[[ INPUT open ]]

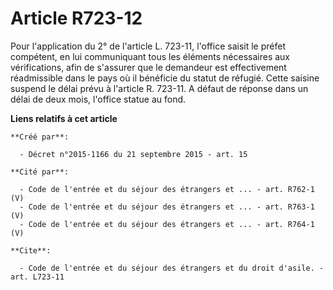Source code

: # Article R723-12

Pour l'application du 2° de l'article L. 723-11, l'office saisit le préfet compétent, en lui communiquant tous les éléments
nécessaires aux vérifications, afin de s'assurer que le demandeur est effectivement réadmissible dans le pays où il bénéficie
du statut de réfugié. Cette saisine suspend le délai prévu à l'article R. 723-11. A défaut de réponse dans un délai de deux
mois, l'office statue au fond.

**Liens relatifs à cet article**

	**Créé par**:

	  - Décret n°2015-1166 du 21 septembre 2015 - art. 15

	**Cité par**:

	  - Code de l'entrée et du séjour des étrangers et ... - art. R762-1 (V)
	  - Code de l'entrée et du séjour des étrangers et ... - art. R763-1 (V)
	  - Code de l'entrée et du séjour des étrangers et ... - art. R764-1 (V)

	**Cite**:

	  - Code de l'entrée et du séjour des étrangers et du droit d'asile. - art. L723-11
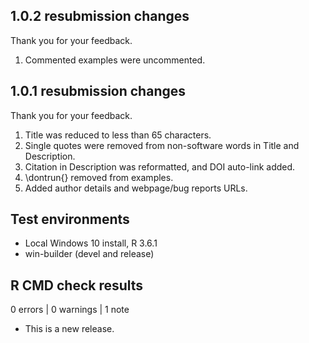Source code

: ## 1.0.2 resubmission changes

Thank you for your feedback.

1. Commented examples were uncommented.


## 1.0.1 resubmission changes

Thank you for your feedback.

1. Title was reduced to less than 65 characters.
2. Single quotes were removed from non-software words in Title and Description.
3. Citation in Description was reformatted, and DOI auto-link added.
4. \dontrun{} removed from examples.
5. Added author details and webpage/bug reports URLs.


## Test environments
- Local Windows 10 install, R 3.6.1
- win-builder (devel and release)


## R CMD check results

0 errors | 0 warnings | 1 note

* This is a new release.
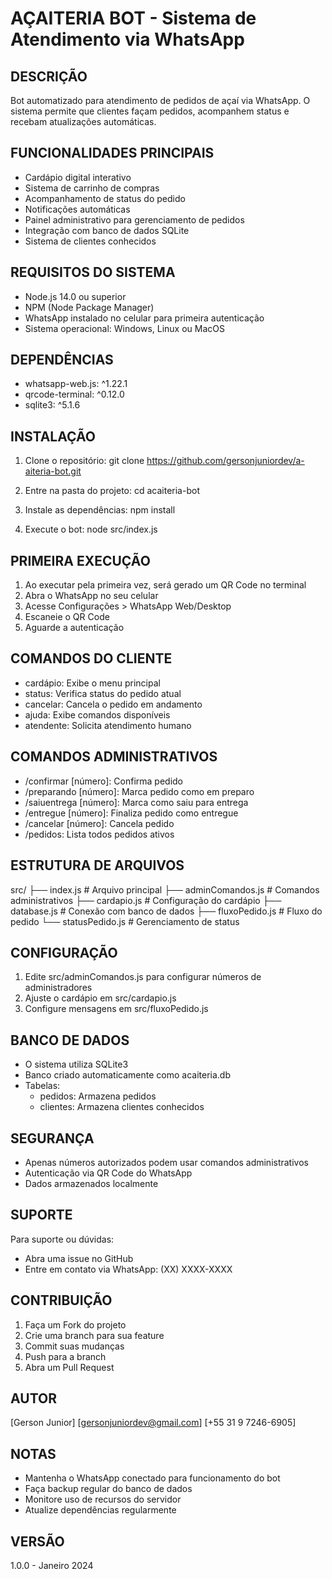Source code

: AÇAITERIA BOT - Sistema de Atendimento via WhatsApp
==================================================

DESCRIÇÃO
---------
Bot automatizado para atendimento de pedidos de açaí via WhatsApp. O sistema permite que clientes façam pedidos, acompanhem status e recebam atualizações automáticas.

FUNCIONALIDADES PRINCIPAIS
-------------------------
- Cardápio digital interativo
- Sistema de carrinho de compras
- Acompanhamento de status do pedido
- Notificações automáticas
- Painel administrativo para gerenciamento de pedidos
- Integração com banco de dados SQLite
- Sistema de clientes conhecidos

REQUISITOS DO SISTEMA
--------------------
- Node.js 14.0 ou superior
- NPM (Node Package Manager)
- WhatsApp instalado no celular para primeira autenticação
- Sistema operacional: Windows, Linux ou MacOS

DEPENDÊNCIAS
-----------
- whatsapp-web.js: ^1.22.1
- qrcode-terminal: ^0.12.0 
- sqlite3: ^5.1.6

INSTALAÇÃO
----------
1. Clone o repositório:
   git clone https://github.com/gersonjuniordev/a-aiteria-bot.git

2. Entre na pasta do projeto:
   cd acaiteria-bot

3. Instale as dependências:
   npm install

4. Execute o bot:
   node src/index.js

PRIMEIRA EXECUÇÃO
----------------
1. Ao executar pela primeira vez, será gerado um QR Code no terminal
2. Abra o WhatsApp no seu celular
3. Acesse Configurações > WhatsApp Web/Desktop
4. Escaneie o QR Code
5. Aguarde a autenticação

COMANDOS DO CLIENTE
------------------
- cardápio: Exibe o menu principal
- status: Verifica status do pedido atual
- cancelar: Cancela o pedido em andamento
- ajuda: Exibe comandos disponíveis
- atendente: Solicita atendimento humano

COMANDOS ADMINISTRATIVOS
-----------------------
- /confirmar [número]: Confirma pedido
- /preparando [número]: Marca pedido como em preparo
- /saiuentrega [número]: Marca como saiu para entrega
- /entregue [número]: Finaliza pedido como entregue
- /cancelar [número]: Cancela pedido
- /pedidos: Lista todos pedidos ativos

ESTRUTURA DE ARQUIVOS
--------------------
src/
  ├── index.js           # Arquivo principal
  ├── adminComandos.js   # Comandos administrativos
  ├── cardapio.js        # Configuração do cardápio
  ├── database.js        # Conexão com banco de dados
  ├── fluxoPedido.js     # Fluxo do pedido
  └── statusPedido.js    # Gerenciamento de status

CONFIGURAÇÃO
-----------
1. Edite src/adminComandos.js para configurar números de administradores
2. Ajuste o cardápio em src/cardapio.js
3. Configure mensagens em src/fluxoPedido.js

BANCO DE DADOS
-------------
- O sistema utiliza SQLite3
- Banco criado automaticamente como acaiteria.db
- Tabelas:
  * pedidos: Armazena pedidos
  * clientes: Armazena clientes conhecidos

SEGURANÇA
---------
- Apenas números autorizados podem usar comandos administrativos
- Autenticação via QR Code do WhatsApp
- Dados armazenados localmente

SUPORTE
-------
Para suporte ou dúvidas:
- Abra uma issue no GitHub
- Entre em contato via WhatsApp: (XX) XXXX-XXXX

CONTRIBUIÇÃO
-----------
1. Faça um Fork do projeto
2. Crie uma branch para sua feature
3. Commit suas mudanças
4. Push para a branch
5. Abra um Pull Request

AUTOR
-----
[Gerson Junior]
[gersonjuniordev@gmail.com]
[+55 31 9 7246-6905]

NOTAS
-----
- Mantenha o WhatsApp conectado para funcionamento do bot
- Faça backup regular do banco de dados
- Monitore uso de recursos do servidor
- Atualize dependências regularmente

VERSÃO
------
1.0.0 - Janeiro 2024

[[ INPUT closed ]]

ACTIVITY: State the number of lines in the material above that hold the word "Cancela", adding nothing else.

TASK OUTPUT: 2